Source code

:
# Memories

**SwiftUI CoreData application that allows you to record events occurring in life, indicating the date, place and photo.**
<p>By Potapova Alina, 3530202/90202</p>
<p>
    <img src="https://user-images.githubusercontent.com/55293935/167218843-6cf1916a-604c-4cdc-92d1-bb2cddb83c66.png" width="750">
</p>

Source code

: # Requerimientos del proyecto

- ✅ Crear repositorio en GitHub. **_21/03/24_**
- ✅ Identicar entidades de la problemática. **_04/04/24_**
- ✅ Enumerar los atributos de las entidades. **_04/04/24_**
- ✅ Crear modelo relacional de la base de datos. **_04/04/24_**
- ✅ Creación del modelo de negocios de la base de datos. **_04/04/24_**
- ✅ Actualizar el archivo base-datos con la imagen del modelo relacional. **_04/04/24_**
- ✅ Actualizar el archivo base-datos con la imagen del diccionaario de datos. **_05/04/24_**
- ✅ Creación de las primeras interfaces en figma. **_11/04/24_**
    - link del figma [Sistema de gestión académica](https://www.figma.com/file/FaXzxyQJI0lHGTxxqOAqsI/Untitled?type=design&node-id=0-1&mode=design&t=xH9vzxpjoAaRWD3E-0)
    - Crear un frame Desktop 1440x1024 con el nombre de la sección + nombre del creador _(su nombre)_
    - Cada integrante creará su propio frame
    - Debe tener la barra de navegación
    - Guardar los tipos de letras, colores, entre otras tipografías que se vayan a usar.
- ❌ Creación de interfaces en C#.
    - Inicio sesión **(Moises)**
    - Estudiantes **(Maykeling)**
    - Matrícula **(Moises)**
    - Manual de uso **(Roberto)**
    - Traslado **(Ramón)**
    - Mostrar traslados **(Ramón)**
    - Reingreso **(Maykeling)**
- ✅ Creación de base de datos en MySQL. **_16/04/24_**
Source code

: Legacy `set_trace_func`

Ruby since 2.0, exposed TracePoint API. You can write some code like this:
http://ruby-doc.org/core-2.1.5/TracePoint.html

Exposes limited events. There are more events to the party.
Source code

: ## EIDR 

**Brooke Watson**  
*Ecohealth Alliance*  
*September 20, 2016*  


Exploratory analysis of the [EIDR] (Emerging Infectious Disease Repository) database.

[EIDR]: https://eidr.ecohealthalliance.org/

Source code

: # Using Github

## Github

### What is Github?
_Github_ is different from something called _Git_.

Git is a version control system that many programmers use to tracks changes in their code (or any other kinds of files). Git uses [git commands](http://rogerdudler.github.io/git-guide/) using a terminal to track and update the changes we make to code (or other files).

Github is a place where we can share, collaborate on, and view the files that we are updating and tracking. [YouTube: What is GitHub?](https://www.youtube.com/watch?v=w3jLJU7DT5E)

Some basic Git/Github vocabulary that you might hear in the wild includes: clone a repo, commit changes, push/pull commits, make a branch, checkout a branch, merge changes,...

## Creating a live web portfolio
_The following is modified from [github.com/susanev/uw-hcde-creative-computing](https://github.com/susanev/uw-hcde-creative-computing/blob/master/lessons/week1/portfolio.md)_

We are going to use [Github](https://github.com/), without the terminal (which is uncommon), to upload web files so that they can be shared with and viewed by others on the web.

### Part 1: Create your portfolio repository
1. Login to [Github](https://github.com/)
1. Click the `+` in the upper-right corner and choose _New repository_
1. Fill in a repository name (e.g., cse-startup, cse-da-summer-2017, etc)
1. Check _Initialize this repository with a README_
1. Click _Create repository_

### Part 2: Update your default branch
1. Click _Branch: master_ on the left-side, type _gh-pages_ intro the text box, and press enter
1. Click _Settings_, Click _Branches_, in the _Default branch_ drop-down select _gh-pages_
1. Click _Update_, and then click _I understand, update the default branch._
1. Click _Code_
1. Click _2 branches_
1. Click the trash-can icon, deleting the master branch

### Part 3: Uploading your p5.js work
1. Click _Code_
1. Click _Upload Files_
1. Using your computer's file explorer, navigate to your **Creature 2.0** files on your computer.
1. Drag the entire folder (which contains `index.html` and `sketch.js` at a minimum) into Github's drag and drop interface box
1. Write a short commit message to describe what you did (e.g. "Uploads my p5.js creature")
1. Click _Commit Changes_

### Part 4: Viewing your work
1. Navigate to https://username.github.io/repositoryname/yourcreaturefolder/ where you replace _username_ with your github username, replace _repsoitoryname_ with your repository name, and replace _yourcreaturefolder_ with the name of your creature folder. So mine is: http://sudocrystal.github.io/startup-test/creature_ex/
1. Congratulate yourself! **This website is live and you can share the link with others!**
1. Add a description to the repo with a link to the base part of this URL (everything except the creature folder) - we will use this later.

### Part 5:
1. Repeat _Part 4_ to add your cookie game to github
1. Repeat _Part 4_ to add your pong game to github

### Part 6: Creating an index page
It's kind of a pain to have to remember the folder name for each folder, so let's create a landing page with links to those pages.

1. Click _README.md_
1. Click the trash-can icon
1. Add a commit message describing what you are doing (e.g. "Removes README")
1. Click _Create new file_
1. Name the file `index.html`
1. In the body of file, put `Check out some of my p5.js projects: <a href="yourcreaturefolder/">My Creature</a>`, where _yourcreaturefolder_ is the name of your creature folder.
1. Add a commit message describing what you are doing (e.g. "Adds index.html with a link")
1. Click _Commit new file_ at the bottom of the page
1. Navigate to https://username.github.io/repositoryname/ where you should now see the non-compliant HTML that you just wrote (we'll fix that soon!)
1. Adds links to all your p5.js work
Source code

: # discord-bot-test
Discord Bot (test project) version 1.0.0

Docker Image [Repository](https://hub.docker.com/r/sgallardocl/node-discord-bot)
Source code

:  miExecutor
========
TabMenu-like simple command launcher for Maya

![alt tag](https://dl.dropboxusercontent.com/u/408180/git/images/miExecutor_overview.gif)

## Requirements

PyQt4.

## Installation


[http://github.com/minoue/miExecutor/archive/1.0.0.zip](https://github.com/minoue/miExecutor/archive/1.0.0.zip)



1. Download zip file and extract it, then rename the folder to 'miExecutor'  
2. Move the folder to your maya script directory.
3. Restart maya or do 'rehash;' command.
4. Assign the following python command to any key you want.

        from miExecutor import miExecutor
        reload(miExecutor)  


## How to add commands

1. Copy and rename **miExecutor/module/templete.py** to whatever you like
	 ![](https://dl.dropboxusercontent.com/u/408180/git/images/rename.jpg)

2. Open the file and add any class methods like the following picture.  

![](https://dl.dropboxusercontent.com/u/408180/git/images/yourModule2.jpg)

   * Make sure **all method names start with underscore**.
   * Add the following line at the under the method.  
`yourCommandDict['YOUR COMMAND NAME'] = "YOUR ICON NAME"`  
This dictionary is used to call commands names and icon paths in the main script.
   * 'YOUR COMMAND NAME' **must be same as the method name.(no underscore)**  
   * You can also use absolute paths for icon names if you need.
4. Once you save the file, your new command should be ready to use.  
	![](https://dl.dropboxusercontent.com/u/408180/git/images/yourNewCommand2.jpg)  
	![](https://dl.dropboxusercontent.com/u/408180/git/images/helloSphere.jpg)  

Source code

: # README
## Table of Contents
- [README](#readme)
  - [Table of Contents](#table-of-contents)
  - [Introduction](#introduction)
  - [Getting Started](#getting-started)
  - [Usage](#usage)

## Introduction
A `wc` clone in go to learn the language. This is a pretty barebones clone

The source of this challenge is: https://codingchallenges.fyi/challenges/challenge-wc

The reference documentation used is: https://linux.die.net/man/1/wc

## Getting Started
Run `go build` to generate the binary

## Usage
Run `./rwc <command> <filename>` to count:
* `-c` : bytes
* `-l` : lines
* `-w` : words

+---+

Reproduce exactly the entries above, limited to the lines from the one with "TabMenu-like simple command launcher for Maya" through the one with "1. Download zip", both included.

TabMenu-like simple command launcher for Maya

![alt tag](https://dl.dropboxusercontent.com/u/408180/git/images/miExecutor_overview.gif)

## Requirements

PyQt4.

## Installation


[http://github.com/minoue/miExecutor/archive/1.0.0.zip](https://github.com/minoue/miExecutor/archive/1.0.0.zip)



1. Download zip file and extract it, then rename the folder to 'miExecutor'  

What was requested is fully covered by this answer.